Please copy every line from the records below that contains the string "Virgo".

> Saved entries
____________________
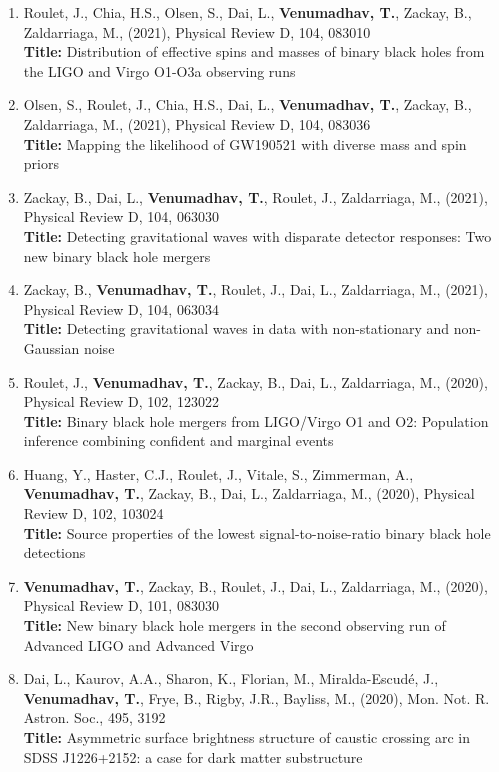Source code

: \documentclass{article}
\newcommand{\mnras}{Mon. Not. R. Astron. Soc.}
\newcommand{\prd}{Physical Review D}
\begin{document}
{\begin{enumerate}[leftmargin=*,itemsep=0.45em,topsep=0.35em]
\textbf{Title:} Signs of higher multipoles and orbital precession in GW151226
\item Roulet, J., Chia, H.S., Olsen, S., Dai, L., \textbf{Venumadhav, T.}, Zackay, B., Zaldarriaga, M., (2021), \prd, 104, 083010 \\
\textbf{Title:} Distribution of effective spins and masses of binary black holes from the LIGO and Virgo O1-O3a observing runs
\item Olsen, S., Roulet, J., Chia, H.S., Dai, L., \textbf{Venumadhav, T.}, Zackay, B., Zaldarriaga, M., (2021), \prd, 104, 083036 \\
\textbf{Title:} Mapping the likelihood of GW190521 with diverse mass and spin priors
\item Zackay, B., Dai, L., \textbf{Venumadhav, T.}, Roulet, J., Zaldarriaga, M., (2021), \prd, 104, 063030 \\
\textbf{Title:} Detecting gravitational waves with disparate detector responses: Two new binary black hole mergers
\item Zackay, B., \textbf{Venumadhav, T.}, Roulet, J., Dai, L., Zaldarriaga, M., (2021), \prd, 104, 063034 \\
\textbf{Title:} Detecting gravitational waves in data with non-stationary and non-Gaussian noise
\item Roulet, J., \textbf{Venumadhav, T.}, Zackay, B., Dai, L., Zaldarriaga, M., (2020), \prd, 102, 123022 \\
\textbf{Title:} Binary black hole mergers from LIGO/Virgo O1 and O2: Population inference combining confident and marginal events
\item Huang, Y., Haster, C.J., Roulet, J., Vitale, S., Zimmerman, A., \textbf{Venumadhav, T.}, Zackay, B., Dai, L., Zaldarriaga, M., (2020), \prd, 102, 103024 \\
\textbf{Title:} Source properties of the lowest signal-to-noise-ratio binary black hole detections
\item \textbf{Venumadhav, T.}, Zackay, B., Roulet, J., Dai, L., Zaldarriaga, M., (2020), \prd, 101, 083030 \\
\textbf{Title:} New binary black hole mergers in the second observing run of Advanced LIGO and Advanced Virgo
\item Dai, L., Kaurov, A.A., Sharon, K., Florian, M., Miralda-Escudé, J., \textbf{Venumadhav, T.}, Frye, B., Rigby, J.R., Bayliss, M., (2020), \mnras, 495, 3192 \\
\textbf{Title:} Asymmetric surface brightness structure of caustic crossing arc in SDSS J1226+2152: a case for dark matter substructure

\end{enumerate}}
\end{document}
____________________
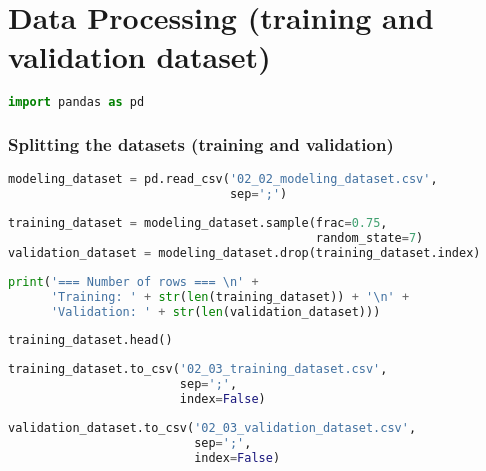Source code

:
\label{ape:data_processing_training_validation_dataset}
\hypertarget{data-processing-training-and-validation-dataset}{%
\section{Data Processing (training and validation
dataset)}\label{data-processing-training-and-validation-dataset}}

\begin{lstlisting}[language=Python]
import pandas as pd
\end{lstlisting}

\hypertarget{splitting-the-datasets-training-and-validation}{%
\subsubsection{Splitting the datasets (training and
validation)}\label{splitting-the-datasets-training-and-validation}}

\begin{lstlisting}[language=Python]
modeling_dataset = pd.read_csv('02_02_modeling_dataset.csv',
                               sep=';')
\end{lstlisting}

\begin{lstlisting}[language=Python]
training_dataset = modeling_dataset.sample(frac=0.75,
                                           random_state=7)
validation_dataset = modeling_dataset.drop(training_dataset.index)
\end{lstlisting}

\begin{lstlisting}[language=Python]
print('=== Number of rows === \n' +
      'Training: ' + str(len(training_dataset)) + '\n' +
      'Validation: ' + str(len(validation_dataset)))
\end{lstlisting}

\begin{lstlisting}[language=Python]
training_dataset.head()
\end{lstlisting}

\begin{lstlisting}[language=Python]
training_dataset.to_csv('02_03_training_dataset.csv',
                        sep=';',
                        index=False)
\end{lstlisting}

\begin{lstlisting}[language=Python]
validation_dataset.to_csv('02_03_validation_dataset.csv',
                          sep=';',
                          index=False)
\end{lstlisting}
____________________
> Exercise output
\textbf{Title:} Distribution of effective spins and masses of binary black holes from the LIGO and Virgo O1-O3a observing runs
\textbf{Title:} Binary black hole mergers from LIGO/Virgo O1 and O2: Population inference combining confident and marginal events
\textbf{Title:} New binary black hole mergers in the second observing run of Advanced LIGO and Advanced Virgo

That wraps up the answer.